[Stored data entries]
== Segment start ==

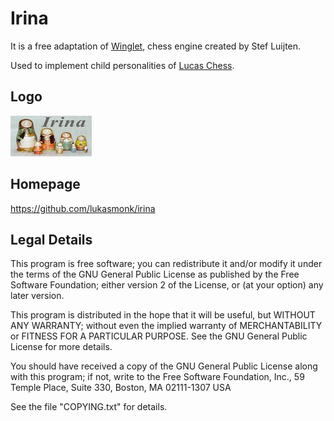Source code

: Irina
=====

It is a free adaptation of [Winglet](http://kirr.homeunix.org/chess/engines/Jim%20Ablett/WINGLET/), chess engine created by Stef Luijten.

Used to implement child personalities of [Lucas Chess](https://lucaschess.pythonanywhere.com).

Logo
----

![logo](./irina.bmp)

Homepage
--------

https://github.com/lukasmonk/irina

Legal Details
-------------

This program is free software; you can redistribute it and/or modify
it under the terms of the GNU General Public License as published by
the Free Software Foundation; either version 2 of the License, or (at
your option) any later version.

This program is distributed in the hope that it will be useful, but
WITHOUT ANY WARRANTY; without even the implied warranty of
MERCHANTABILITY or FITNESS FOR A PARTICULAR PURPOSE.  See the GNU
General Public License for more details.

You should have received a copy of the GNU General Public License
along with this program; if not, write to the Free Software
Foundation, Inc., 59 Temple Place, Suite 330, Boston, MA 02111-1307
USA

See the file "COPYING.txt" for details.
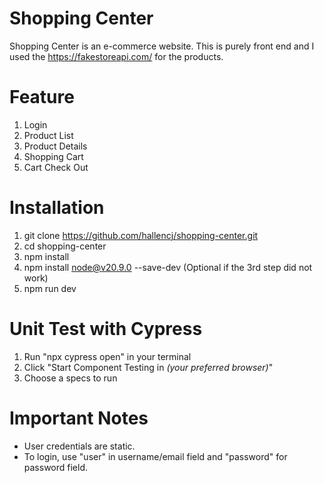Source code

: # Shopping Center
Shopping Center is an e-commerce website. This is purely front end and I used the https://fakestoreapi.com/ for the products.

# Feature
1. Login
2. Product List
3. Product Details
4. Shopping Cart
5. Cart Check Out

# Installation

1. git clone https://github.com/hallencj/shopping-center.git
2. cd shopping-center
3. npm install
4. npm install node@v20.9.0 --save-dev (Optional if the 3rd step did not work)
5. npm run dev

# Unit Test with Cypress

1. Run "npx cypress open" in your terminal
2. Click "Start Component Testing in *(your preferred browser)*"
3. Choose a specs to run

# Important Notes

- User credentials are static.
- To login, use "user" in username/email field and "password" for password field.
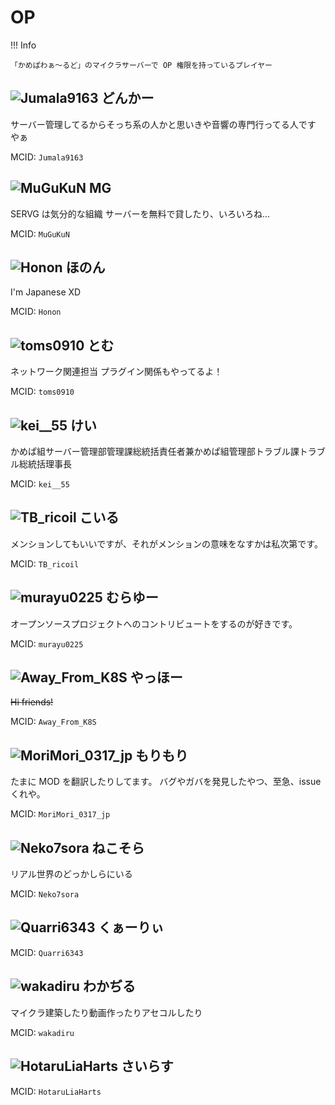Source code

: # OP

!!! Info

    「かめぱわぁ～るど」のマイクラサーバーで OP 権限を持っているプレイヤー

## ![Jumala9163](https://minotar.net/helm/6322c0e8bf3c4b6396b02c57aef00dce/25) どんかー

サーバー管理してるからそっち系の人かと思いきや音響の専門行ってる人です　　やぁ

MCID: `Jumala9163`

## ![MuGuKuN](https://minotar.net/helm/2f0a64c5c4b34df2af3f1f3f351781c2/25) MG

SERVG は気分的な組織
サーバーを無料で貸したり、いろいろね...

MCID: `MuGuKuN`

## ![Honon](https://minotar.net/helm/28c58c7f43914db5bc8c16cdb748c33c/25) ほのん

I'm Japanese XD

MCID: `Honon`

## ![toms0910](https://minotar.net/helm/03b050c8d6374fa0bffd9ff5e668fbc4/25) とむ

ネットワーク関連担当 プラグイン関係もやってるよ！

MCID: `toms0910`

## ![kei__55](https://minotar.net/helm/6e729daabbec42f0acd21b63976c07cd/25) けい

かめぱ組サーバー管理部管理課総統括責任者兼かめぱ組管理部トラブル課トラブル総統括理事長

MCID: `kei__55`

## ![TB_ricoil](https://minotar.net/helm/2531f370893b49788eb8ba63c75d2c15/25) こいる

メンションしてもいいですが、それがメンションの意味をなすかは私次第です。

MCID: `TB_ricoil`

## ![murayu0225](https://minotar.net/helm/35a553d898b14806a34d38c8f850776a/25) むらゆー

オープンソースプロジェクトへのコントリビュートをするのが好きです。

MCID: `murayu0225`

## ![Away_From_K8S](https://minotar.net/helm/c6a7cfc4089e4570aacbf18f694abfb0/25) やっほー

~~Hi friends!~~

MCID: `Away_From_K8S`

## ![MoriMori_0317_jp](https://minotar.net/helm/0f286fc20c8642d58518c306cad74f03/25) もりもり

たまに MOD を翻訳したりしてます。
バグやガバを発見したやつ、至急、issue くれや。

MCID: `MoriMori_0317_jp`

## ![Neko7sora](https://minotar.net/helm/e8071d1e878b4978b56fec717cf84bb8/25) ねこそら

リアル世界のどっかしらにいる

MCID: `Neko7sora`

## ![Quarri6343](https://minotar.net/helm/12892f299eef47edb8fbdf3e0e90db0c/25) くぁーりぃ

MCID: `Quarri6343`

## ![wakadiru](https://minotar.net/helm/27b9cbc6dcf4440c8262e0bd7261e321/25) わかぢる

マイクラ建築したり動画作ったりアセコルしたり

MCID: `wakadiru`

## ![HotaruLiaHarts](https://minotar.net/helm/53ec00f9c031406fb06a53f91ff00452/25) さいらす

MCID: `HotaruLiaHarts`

== Segment end ==

• [Task details]
Only an exact copy of the lines from the top of the entries through the line with "3. Choose a specs to run", both included, should be given, with all pictures omitted.

• [Output]
Source code

: Irina
=====

It is a free adaptation of [Winglet](http://kirr.homeunix.org/chess/engines/Jim%20Ablett/WINGLET/), chess engine created by Stef Luijten.

Used to implement child personalities of [Lucas Chess](https://lucaschess.pythonanywhere.com).

Logo
----

![logo](./irina.bmp)

Homepage
--------

https://github.com/lukasmonk/irina

Legal Details
-------------

This program is free software; you can redistribute it and/or modify
it under the terms of the GNU General Public License as published by
the Free Software Foundation; either version 2 of the License, or (at
your option) any later version.

This program is distributed in the hope that it will be useful, but
WITHOUT ANY WARRANTY; without even the implied warranty of
MERCHANTABILITY or FITNESS FOR A PARTICULAR PURPOSE.  See the GNU
General Public License for more details.

You should have received a copy of the GNU General Public License
along with this program; if not, write to the Free Software
Foundation, Inc., 59 Temple Place, Suite 330, Boston, MA 02111-1307
USA

See the file "COPYING.txt" for details.
Source code

: # Shopping Center
Shopping Center is an e-commerce website. This is purely front end and I used the https://fakestoreapi.com/ for the products.

# Feature
1. Login
2. Product List
3. Product Details
4. Shopping Cart
5. Cart Check Out

# Installation

1. git clone https://github.com/hallencj/shopping-center.git
2. cd shopping-center
3. npm install
4. npm install node@v20.9.0 --save-dev (Optional if the 3rd step did not work)
5. npm run dev

# Unit Test with Cypress

1. Run "npx cypress open" in your terminal
2. Click "Start Component Testing in *(your preferred browser)*"
3. Choose a specs to run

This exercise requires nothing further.